Workout in Bed? Another unique twist in the tech home fitness arms race comes from the United Kingdom, where the Pivot Fitness company founders just were selected as Finalists in the 2021 Great British Entrepreneur Awards. The ultimate solution for those living in a New York studio apartment, the Pivot Bed is literally a bed that turns into a gym, a fitness minded re-invention of the murphy bed. It is a super-strong metal frame beneath a mattress that flips up easily, thanks to assisting gas springs, and locks very securely in place, revealing a vertical gym-style weight training power rack with adjustable dip and pull up bars and a multi-layer protective floor surface the size of the bed, big enough for yoga or to roll a stationary bike onto. Optional add-ons include a shatterproof mirror, weight plate storage brackets, barbell storage, safety spotter arms, and more.
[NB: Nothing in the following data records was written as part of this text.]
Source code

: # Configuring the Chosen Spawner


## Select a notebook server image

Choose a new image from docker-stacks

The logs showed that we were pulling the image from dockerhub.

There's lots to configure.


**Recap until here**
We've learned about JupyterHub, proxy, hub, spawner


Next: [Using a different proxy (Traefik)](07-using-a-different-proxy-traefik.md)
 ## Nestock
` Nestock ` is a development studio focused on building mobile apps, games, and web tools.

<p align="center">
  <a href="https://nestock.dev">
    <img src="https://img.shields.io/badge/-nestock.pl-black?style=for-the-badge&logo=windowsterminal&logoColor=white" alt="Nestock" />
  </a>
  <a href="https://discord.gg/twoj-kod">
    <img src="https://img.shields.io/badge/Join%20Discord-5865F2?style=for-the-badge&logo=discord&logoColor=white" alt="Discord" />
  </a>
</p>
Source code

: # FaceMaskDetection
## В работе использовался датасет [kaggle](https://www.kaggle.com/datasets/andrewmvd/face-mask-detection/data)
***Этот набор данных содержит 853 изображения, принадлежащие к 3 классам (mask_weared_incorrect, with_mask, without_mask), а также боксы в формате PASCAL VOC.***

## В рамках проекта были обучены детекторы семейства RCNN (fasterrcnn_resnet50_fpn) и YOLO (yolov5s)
It meets various British safety standards and has been rated for over 1100 pounds on the power rack and 286 pounds for users on pull-ups and dips. You add the mattress, but a CNC machined deck eliminated the need for a box spring, and it comes in sizes from Twin to King, with free delivery to North America. It comes in versions with and without the power rack (both have dip and pull up bars and workout flooring) for $4,600 and $3,200 respectively. For the price it doesn’t give you a lot of workout options, especially since the power rack is probably one of the least used accessories at the regular gym and you have to supply your own old school weights, but it certainly makes use of otherwise wasted space.